Go through the data and count each line that has the string "example". Give that count alone.
== Records supplied
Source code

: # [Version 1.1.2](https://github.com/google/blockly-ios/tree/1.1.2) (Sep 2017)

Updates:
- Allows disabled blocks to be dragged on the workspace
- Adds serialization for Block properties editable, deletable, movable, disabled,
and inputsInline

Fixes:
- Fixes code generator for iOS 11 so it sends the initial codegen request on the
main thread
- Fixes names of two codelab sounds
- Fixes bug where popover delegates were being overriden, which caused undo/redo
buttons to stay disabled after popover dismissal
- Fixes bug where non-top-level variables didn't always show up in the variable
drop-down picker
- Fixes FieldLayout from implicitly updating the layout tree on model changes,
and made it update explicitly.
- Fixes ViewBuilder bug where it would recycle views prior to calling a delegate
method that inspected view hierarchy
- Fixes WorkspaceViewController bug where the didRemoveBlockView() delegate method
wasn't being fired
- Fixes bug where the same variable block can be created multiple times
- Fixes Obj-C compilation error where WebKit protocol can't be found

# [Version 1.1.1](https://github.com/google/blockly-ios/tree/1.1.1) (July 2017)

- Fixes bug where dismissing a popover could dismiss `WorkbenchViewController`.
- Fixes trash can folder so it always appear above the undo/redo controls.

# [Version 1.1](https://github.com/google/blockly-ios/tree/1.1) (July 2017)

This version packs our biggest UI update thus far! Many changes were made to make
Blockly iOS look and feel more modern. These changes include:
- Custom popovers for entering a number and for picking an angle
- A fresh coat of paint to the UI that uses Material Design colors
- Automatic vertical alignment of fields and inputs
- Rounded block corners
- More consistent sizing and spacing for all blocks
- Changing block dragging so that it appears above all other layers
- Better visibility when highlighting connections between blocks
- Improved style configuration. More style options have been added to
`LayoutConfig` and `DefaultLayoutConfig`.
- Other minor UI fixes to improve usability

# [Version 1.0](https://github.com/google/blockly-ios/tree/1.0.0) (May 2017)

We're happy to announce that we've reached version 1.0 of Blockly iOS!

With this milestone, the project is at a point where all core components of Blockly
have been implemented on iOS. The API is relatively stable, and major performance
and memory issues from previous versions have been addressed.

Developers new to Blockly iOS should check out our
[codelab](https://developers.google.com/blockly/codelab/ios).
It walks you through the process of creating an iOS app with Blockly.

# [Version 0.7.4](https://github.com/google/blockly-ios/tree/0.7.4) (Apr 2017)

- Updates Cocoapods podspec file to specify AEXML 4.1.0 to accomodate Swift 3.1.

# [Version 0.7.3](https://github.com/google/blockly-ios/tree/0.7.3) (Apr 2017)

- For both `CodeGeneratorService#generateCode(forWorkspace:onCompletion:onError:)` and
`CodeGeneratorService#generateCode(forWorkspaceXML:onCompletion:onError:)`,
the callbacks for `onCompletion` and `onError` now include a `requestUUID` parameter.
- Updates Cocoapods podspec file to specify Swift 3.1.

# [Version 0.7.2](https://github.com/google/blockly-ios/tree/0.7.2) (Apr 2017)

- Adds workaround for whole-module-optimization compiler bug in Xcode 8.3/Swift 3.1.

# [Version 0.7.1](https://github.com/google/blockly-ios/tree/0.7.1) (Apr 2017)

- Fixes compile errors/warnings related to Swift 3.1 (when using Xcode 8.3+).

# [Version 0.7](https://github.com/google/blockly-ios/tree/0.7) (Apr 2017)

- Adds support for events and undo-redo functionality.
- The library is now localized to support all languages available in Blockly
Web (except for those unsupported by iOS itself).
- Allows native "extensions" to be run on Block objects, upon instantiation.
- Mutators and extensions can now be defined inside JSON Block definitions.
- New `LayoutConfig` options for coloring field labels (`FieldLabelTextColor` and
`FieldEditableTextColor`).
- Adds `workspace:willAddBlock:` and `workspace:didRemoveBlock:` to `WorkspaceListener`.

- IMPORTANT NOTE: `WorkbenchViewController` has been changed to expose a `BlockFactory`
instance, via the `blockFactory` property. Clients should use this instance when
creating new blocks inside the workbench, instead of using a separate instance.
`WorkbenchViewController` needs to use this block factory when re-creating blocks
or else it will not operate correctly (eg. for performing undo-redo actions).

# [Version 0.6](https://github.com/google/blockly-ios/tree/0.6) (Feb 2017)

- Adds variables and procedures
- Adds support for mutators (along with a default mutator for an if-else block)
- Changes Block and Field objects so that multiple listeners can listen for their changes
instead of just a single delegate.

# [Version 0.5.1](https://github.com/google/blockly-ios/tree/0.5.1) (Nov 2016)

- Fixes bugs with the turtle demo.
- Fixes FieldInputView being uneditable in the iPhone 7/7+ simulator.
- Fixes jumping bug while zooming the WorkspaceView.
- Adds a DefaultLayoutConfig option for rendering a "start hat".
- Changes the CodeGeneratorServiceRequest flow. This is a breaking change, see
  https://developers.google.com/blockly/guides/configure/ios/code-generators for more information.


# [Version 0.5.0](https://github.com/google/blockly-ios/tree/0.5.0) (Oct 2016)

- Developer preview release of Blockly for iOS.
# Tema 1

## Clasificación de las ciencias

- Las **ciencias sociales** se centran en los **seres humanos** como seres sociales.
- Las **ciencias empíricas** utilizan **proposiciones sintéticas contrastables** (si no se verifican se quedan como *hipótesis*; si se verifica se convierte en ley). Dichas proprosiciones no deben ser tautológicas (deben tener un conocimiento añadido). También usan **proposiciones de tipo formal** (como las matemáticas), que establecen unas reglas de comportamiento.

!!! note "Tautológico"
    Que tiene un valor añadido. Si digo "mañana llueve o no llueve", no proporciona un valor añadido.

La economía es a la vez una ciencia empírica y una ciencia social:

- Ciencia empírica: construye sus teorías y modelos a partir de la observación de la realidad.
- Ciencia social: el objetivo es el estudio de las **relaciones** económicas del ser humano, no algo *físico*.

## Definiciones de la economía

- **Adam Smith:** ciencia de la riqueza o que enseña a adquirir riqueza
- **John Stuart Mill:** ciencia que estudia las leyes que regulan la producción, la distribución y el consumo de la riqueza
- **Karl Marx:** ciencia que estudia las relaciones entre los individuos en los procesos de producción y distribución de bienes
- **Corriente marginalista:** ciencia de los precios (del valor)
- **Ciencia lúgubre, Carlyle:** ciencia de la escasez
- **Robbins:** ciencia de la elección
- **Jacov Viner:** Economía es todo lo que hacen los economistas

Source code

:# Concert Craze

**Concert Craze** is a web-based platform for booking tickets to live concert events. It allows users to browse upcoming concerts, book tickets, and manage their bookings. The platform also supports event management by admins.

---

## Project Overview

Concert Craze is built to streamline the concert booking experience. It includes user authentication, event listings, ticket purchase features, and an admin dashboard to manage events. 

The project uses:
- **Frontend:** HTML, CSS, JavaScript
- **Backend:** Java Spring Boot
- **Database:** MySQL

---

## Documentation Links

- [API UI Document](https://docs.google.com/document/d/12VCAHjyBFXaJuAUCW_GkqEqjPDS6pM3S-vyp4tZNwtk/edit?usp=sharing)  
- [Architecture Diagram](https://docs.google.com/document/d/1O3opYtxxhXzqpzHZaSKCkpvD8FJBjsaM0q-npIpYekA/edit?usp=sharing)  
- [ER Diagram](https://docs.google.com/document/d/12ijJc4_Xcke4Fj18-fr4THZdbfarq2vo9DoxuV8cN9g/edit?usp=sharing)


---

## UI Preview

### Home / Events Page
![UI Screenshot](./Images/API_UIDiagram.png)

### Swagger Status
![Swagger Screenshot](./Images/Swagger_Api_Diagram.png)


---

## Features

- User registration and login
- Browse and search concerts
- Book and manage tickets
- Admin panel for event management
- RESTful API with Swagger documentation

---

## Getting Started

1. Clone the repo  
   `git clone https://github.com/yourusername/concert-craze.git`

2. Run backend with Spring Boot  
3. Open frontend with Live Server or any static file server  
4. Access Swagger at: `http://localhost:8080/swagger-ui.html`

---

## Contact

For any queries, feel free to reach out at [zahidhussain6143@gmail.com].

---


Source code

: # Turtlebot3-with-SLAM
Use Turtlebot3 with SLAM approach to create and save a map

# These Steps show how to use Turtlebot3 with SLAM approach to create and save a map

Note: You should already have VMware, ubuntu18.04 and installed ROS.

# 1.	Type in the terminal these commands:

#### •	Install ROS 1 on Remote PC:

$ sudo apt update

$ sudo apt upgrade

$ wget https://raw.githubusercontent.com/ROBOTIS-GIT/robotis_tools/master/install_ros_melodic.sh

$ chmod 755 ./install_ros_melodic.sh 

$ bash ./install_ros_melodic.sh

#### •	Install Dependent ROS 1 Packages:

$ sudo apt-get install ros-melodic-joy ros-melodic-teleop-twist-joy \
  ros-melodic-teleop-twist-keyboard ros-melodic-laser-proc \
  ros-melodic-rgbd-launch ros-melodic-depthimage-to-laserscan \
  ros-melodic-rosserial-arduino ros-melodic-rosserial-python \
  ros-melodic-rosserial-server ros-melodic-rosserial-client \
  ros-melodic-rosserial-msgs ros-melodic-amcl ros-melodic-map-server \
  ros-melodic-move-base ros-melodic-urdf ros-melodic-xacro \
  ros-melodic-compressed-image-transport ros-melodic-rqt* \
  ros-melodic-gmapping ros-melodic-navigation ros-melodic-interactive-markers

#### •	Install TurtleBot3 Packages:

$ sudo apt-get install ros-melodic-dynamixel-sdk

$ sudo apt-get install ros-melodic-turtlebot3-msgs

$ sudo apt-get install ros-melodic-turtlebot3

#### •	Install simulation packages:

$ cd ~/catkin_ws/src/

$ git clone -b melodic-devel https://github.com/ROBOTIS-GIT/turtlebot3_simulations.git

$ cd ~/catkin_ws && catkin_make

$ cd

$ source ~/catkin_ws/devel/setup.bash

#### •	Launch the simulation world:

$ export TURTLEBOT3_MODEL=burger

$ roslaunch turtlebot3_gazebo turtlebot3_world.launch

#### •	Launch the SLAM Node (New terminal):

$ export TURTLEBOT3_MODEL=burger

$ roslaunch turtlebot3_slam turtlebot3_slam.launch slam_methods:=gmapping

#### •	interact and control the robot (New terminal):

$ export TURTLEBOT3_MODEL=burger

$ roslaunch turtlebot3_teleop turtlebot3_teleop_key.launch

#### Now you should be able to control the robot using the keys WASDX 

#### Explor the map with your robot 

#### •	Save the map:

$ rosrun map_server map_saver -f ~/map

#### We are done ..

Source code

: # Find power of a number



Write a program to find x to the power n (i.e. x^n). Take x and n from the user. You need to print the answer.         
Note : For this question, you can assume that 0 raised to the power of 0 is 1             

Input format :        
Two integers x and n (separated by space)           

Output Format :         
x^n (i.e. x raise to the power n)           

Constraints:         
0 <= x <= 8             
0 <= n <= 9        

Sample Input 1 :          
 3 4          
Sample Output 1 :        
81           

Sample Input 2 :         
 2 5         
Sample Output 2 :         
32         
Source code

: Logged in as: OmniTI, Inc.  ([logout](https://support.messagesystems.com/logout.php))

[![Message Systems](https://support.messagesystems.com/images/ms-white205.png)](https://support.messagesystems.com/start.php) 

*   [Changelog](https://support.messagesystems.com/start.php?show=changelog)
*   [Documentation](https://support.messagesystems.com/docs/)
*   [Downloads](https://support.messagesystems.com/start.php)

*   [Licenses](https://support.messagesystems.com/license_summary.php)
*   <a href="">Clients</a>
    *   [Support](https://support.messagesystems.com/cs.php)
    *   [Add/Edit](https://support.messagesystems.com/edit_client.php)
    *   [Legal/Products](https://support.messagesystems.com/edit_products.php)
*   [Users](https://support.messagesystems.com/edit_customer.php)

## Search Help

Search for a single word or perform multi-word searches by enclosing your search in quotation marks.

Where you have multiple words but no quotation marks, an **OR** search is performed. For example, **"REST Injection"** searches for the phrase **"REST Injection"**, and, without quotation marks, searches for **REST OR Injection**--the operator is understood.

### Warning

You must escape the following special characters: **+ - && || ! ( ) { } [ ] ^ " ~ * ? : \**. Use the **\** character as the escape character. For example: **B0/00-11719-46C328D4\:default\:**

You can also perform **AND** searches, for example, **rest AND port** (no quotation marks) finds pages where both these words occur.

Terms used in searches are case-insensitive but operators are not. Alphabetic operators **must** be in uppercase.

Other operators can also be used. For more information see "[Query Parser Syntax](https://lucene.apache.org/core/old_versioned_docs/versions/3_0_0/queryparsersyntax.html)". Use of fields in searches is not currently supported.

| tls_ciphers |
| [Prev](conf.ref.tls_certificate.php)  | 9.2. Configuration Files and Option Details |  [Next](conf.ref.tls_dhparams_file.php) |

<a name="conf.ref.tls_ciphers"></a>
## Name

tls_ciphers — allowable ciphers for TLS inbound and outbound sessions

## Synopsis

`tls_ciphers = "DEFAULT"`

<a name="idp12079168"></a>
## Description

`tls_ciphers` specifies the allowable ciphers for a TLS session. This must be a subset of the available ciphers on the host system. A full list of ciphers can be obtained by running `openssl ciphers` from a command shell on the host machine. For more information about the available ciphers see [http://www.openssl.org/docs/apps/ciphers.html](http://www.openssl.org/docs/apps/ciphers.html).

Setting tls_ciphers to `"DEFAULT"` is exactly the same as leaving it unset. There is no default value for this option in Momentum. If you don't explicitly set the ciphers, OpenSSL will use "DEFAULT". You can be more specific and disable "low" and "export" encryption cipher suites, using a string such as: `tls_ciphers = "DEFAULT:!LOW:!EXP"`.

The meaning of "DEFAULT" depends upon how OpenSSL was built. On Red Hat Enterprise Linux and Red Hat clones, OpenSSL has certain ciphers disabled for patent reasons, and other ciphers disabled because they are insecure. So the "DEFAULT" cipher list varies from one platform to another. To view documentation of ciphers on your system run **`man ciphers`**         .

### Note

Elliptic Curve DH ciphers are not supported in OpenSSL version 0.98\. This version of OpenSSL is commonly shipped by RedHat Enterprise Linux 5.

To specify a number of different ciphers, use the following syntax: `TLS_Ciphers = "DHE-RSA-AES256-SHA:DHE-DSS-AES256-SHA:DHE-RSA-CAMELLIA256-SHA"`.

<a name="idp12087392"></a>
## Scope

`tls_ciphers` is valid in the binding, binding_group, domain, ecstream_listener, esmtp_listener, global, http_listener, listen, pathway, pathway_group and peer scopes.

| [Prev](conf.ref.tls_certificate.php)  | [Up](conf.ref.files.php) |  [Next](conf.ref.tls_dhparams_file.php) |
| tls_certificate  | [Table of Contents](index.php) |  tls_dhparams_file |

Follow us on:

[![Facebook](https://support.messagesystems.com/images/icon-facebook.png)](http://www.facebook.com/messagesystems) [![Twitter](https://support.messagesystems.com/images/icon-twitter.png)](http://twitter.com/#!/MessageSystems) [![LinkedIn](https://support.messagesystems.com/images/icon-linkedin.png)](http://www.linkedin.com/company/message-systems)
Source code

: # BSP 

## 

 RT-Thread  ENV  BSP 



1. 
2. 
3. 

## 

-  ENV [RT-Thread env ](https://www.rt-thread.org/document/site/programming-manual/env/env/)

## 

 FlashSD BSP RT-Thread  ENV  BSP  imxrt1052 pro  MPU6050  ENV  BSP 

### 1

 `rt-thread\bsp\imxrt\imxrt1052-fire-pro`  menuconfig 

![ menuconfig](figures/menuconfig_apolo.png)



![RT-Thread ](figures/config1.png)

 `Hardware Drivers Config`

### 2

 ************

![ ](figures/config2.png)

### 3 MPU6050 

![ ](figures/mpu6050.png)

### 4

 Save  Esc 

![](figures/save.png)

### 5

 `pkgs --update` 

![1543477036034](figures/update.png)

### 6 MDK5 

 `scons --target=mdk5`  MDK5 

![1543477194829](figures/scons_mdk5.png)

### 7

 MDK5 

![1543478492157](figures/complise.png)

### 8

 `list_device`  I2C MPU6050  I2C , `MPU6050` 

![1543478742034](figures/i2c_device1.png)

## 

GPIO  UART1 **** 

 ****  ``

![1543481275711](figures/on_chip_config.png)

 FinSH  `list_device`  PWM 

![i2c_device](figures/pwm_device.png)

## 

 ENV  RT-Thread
====
● **Result of the exercise**
3